慶州(キョンジュ)は古跡、王陵、寺社に恵まれた韓国一の古い都である。朝鮮半島の日本海側に面しているが、直接海辺に面している街ではなく、むしろ四方を丘陵やや小高い、そしてそれらの形はやわらかく穏やかな、山々に囲まれている街である。ソウル市のバスターミナル駅から高速ハイウエイバスで約四時間半、私は慶州の高速バス到着ターミナル脇にある観光案内所の大きな図解入りの案内地図の前に立っていた。ソウルでもここ慶州でも案内表示はハングルと呼ばれる韓国文字と英語と二つの言葉で書かれていた。慶州の街は兄山江(ヒョンサンガン)と南川が分岐するところに街の中心があり、街の北側には普門湖(ポムンホ)、徳洞湖といういわゆるリゾートエリアがある。私は東京日比谷にある韓国観光公社でもらってきた地図を広げながら自分の手にする地図と縦が五メートル、横が十メートルもあるような大型看板のような挿絵入りの地図とを重ね合わせて見た。手元の地図には数え切れないほどの王陵や石塔が赤く三点で名前とともに記されていたが、そのうちのどれを訪ねることが、訪ねる価値のあるものかをそれは示していなかった。私は来韓前に慶州で観るべきもののいくつかをあらかじめリストに挙げて記してはおいたものの、自分で選んでいた訪問予定地が必要にして十分であるという自信を持ってはいなかった。案内図の前に立ちながら私は案内図に大きく記されている挿絵入りの場所を見ては同じ場所を手元の地図の中に探し、そこにボールペンで丸をつけ囲んだ。大きく分けてみると街は四ヶ所の地区郡に分けられるように思われる。街の中心部、南山地区、普門湖地区、そしてわたしが最も期待をしていた石窟仏(ソックラム)のある仏国寺(プルグクサ)周辺、と……。それから日程を考え、その日の午後は街の中心部と博物館を、翌日は南山地区と仏国寺と、そして三日目には普門湖をという旅程を建ててみた。
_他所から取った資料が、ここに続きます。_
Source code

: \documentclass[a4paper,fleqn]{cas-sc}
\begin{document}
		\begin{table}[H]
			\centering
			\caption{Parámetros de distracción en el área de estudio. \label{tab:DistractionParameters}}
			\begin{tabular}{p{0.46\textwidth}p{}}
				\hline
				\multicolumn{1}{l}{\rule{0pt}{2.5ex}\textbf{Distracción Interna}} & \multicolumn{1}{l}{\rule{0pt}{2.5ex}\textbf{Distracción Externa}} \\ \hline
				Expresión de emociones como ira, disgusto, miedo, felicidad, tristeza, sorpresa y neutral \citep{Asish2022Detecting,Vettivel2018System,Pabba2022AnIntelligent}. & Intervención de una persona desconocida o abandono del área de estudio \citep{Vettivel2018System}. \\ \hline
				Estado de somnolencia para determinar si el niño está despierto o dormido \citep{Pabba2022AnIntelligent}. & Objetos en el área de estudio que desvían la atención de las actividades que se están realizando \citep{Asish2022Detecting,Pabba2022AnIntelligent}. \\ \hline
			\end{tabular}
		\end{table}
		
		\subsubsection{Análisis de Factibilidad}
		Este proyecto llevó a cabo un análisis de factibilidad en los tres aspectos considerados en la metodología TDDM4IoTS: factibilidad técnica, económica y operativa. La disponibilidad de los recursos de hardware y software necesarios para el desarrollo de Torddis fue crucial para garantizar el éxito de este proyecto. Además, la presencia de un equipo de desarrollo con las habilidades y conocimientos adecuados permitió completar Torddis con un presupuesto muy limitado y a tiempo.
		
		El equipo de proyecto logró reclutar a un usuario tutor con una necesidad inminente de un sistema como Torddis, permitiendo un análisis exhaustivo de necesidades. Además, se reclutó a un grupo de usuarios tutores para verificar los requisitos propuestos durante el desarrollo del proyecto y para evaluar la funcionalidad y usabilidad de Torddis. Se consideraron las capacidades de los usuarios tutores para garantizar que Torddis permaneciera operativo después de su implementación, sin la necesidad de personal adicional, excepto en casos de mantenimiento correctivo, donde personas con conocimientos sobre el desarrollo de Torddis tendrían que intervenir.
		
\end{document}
ようやく街のアウトラインがつかめたという気がして案内板から離れて私はさっそく街の中心へと歩き始めた。今まで案内図ばかりに気を取られていた反動のためか私は歩きながらしきりに周囲へと頭を回しながら歩いた。大きな建物は皆、誇らしげに屋根をそり返し、屋根のひさしの下にある壁がそれもみないように白々しく化粧していた。そんななんとなくわざとらしい感じの建物たちが私の心にも一つの白い壁を塗ったような気がした。いくぶん蒸し暑い感じのする街の空気の向こうに少し霞んだ低い穏やかな山並みが飾り気のない自然の素朴さを訴えていた。ターミナルからまっすぐに伸びた大きな通りをしばらく歩くと古墳公園(コンファンコンユン)の入り口に着いた。公園の中は歩道には灰色をした煉瓦が隙間なく敷き詰められ、芝生の中に容易には踏み込めないように小さな鉄柵が歩道に沿って張りめぐらされていた。地上から三メートルくらいの高さまでは枝がない松の木が無数に立ち並び、木漏れ日が声だの繁みの複雑な組合せに合わせて芝生のグリーンに複雑な濃淡の諧調をつくりながら白く光っていた。松林をしばらく行くと目の前が急に開けて女体の乳房のように形のきれいな柔らかな稜線を描く古墳が見えてきた。古墳の山の一帯にも緑の芝が整えられた高さに刈り込まれていた。わが国の天皇陵とは違って慶州の王陵はみな発掘を受け、その出土品は博物館の展示物や公共の公園として公開されているという……が新制大韓民国の姿勢を示してるような気がした。この公園の中心的な古墳である天馬塚(チョンマチョン)から発掘された副葬品や金冠が朱色の絹布の上に輝くさまは、新羅王朝の絢爛豪華な権力者たちの威光を示すものというよりは、むしろ二つの国への分断を余儀なくされているこの国の民族の底力を示す意地の象徴であるようにさえわたしには思われた。それはまた反り返った屋根の甍の跳ね返す光の輝きと同じものであった。整え過ぎられたこうした古跡が自然のくつろぎと余裕を見せる頃にはきっとこの国は再び同じ民族が一つの国の人として昔日の王朝の夢をわかちあうことであろうと祈った。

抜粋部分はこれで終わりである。